■ **Problem details**:
Give back the records in full, with every line exactly as it was.

Records contained in a dataset
-=-=-

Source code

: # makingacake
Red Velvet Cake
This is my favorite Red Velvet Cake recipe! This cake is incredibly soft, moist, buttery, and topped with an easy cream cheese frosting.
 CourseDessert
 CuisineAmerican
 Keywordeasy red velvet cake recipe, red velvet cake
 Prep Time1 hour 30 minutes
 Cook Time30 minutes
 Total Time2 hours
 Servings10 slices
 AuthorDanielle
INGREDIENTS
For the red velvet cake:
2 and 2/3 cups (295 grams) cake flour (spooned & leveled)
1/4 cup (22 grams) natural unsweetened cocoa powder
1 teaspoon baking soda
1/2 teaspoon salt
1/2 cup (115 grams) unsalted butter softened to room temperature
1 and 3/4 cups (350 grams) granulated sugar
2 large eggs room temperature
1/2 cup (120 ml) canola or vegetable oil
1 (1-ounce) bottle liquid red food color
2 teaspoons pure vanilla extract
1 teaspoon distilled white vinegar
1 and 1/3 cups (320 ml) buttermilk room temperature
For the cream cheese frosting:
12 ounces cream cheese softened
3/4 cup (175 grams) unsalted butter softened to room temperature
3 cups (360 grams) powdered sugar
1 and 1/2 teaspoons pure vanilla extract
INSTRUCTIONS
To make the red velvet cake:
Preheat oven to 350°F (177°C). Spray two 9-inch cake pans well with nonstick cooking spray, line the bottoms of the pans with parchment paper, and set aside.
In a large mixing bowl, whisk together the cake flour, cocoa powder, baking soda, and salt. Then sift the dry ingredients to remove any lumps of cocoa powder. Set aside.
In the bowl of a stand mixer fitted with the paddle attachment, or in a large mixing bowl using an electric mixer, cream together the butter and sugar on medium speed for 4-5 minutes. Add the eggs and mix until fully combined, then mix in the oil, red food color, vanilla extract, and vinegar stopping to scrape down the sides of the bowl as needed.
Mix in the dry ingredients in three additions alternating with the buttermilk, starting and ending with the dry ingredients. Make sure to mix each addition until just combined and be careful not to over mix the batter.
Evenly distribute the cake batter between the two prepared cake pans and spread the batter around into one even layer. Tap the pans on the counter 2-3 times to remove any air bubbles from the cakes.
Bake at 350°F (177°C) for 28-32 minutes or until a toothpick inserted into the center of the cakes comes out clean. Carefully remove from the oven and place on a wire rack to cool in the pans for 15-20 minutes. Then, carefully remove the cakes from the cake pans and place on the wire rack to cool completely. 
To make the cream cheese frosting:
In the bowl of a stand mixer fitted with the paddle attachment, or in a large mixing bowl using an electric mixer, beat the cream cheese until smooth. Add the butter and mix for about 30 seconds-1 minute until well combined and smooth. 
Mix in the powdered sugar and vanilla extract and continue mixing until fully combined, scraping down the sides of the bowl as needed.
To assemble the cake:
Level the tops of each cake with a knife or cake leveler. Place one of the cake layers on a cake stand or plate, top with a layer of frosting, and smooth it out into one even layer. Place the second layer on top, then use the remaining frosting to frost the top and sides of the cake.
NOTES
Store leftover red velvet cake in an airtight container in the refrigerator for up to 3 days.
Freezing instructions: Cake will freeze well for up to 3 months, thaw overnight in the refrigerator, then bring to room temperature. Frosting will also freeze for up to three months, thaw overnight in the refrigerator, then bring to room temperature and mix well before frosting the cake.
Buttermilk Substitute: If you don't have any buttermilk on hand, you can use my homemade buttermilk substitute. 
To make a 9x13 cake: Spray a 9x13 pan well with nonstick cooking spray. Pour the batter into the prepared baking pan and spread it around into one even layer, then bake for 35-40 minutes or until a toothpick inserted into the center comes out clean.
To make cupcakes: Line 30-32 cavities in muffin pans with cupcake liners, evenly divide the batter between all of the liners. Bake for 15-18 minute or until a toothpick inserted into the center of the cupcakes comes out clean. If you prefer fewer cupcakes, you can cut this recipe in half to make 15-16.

-=-=-

■ **Output of the task**:
Source code

: # makingacake
Red Velvet Cake
This is my favorite Red Velvet Cake recipe! This cake is incredibly soft, moist, buttery, and topped with an easy cream cheese frosting.
 CourseDessert
 CuisineAmerican
 Keywordeasy red velvet cake recipe, red velvet cake
 Prep Time1 hour 30 minutes
 Cook Time30 minutes
 Total Time2 hours
 Servings10 slices
 AuthorDanielle
INGREDIENTS
For the red velvet cake:
2 and 2/3 cups (295 grams) cake flour (spooned & leveled)
1/4 cup (22 grams) natural unsweetened cocoa powder
1 teaspoon baking soda
1/2 teaspoon salt
1/2 cup (115 grams) unsalted butter softened to room temperature
1 and 3/4 cups (350 grams) granulated sugar
2 large eggs room temperature
1/2 cup (120 ml) canola or vegetable oil
1 (1-ounce) bottle liquid red food color
2 teaspoons pure vanilla extract
1 teaspoon distilled white vinegar
1 and 1/3 cups (320 ml) buttermilk room temperature
For the cream cheese frosting:
12 ounces cream cheese softened
3/4 cup (175 grams) unsalted butter softened to room temperature
3 cups (360 grams) powdered sugar
1 and 1/2 teaspoons pure vanilla extract
INSTRUCTIONS
To make the red velvet cake:
Preheat oven to 350°F (177°C). Spray two 9-inch cake pans well with nonstick cooking spray, line the bottoms of the pans with parchment paper, and set aside.
In a large mixing bowl, whisk together the cake flour, cocoa powder, baking soda, and salt. Then sift the dry ingredients to remove any lumps of cocoa powder. Set aside.
In the bowl of a stand mixer fitted with the paddle attachment, or in a large mixing bowl using an electric mixer, cream together the butter and sugar on medium speed for 4-5 minutes. Add the eggs and mix until fully combined, then mix in the oil, red food color, vanilla extract, and vinegar stopping to scrape down the sides of the bowl as needed.
Mix in the dry ingredients in three additions alternating with the buttermilk, starting and ending with the dry ingredients. Make sure to mix each addition until just combined and be careful not to over mix the batter.
Evenly distribute the cake batter between the two prepared cake pans and spread the batter around into one even layer. Tap the pans on the counter 2-3 times to remove any air bubbles from the cakes.
Bake at 350°F (177°C) for 28-32 minutes or until a toothpick inserted into the center of the cakes comes out clean. Carefully remove from the oven and place on a wire rack to cool in the pans for 15-20 minutes. Then, carefully remove the cakes from the cake pans and place on the wire rack to cool completely. 
To make the cream cheese frosting:
In the bowl of a stand mixer fitted with the paddle attachment, or in a large mixing bowl using an electric mixer, beat the cream cheese until smooth. Add the butter and mix for about 30 seconds-1 minute until well combined and smooth. 
Mix in the powdered sugar and vanilla extract and continue mixing until fully combined, scraping down the sides of the bowl as needed.
To assemble the cake:
Level the tops of each cake with a knife or cake leveler. Place one of the cake layers on a cake stand or plate, top with a layer of frosting, and smooth it out into one even layer. Place the second layer on top, then use the remaining frosting to frost the top and sides of the cake.
NOTES
Store leftover red velvet cake in an airtight container in the refrigerator for up to 3 days.
Freezing instructions: Cake will freeze well for up to 3 months, thaw overnight in the refrigerator, then bring to room temperature. Frosting will also freeze for up to three months, thaw overnight in the refrigerator, then bring to room temperature and mix well before frosting the cake.
Buttermilk Substitute: If you don't have any buttermilk on hand, you can use my homemade buttermilk substitute. 
To make a 9x13 cake: Spray a 9x13 pan well with nonstick cooking spray. Pour the batter into the prepared baking pan and spread it around into one even layer, then bake for 35-40 minutes or until a toothpick inserted into the center comes out clean.
To make cupcakes: Line 30-32 cavities in muffin pans with cupcake liners, evenly divide the batter between all of the liners. Bake for 15-18 minute or until a toothpick inserted into the center of the cupcakes comes out clean. If you prefer fewer cupcakes, you can cut this recipe in half to make 15-16.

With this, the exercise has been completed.